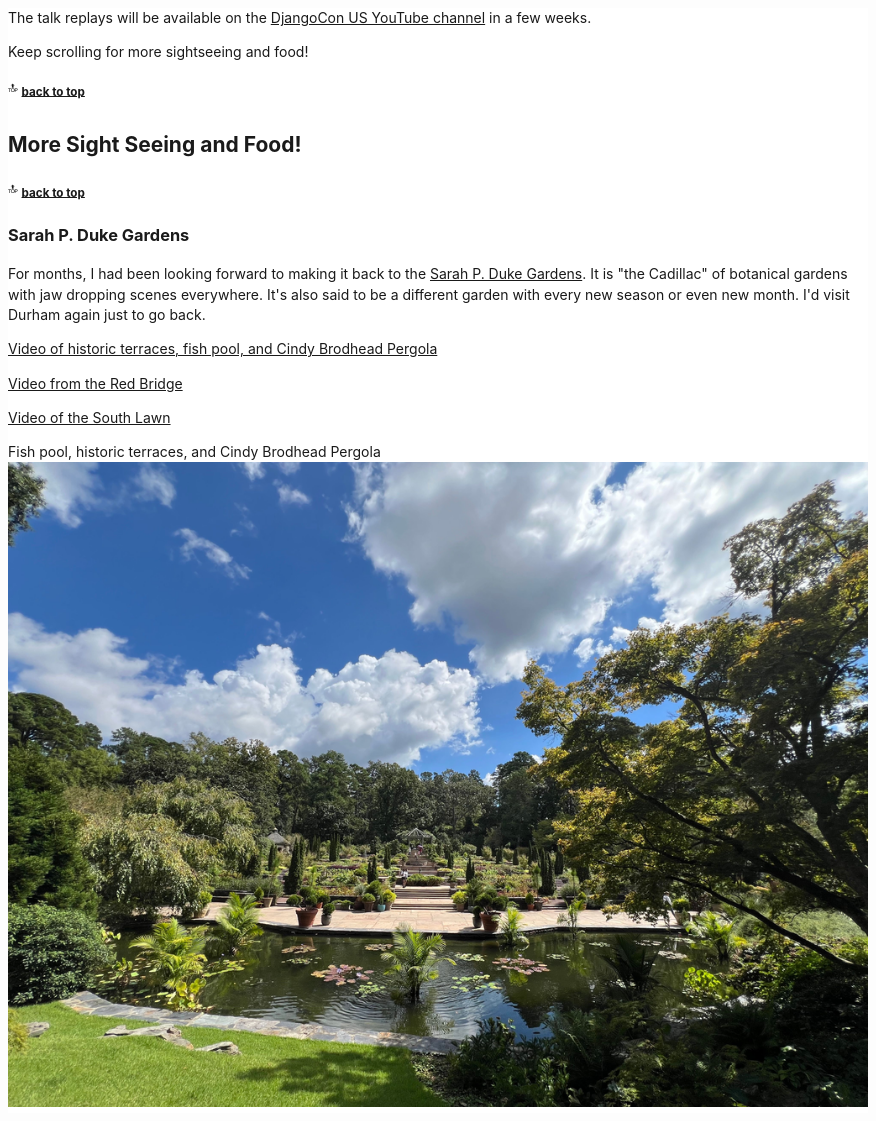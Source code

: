 The talk replays will be available on the [DjangoCon US YouTube channel](https://www.youtube.com/c/DjangoConUS) in a few weeks. 

Keep scrolling for more sightseeing and food! 

🔝 <sub>[**back to top**](#table-of-contents)</sub>

## More Sight Seeing and Food!

🔝 <sub>[**back to top**](#table-of-contents)</sub>

### Sarah P. Duke Gardens

For months, I had been looking forward to making it back to the [Sarah P. Duke Gardens](https://gardens.duke.edu/). It is "the Cadillac" of botanical gardens with jaw dropping scenes everywhere. It's also said to be a different garden with every new season or even new month. I'd visit Durham again just to go back. 

[Video of historic terraces, fish pool, and Cindy Brodhead Pergola](https://youtu.be/ueDuFR4WnS8)

[Video from the Red Bridge](https://youtu.be/CH6c_sWGb84)

[Video of the South Lawn](https://youtu.be/E14VYIGEyS4)

Fish pool, historic terraces, and Cindy Brodhead Pergola
![](djangocon-us-2024-recap-images/sarah-p-duke-gardens-overlook.jpg)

# # # # # # #

- _BRIEF_
With pictures removed, write out exactly each line of the entries from the first through the line that holds "### Sarah P. Duke Gardens".

- _RESULT OF THE TASK_
Source code

: The talk replays will be available on the [DjangoCon US YouTube channel](https://www.youtube.com/c/DjangoConUS) in a few weeks. 

Keep scrolling for more sightseeing and food! 

🔝 <sub>[**back to top**](#table-of-contents)</sub>

## More Sight Seeing and Food!

🔝 <sub>[**back to top**](#table-of-contents)</sub>

### Sarah P. Duke Gardens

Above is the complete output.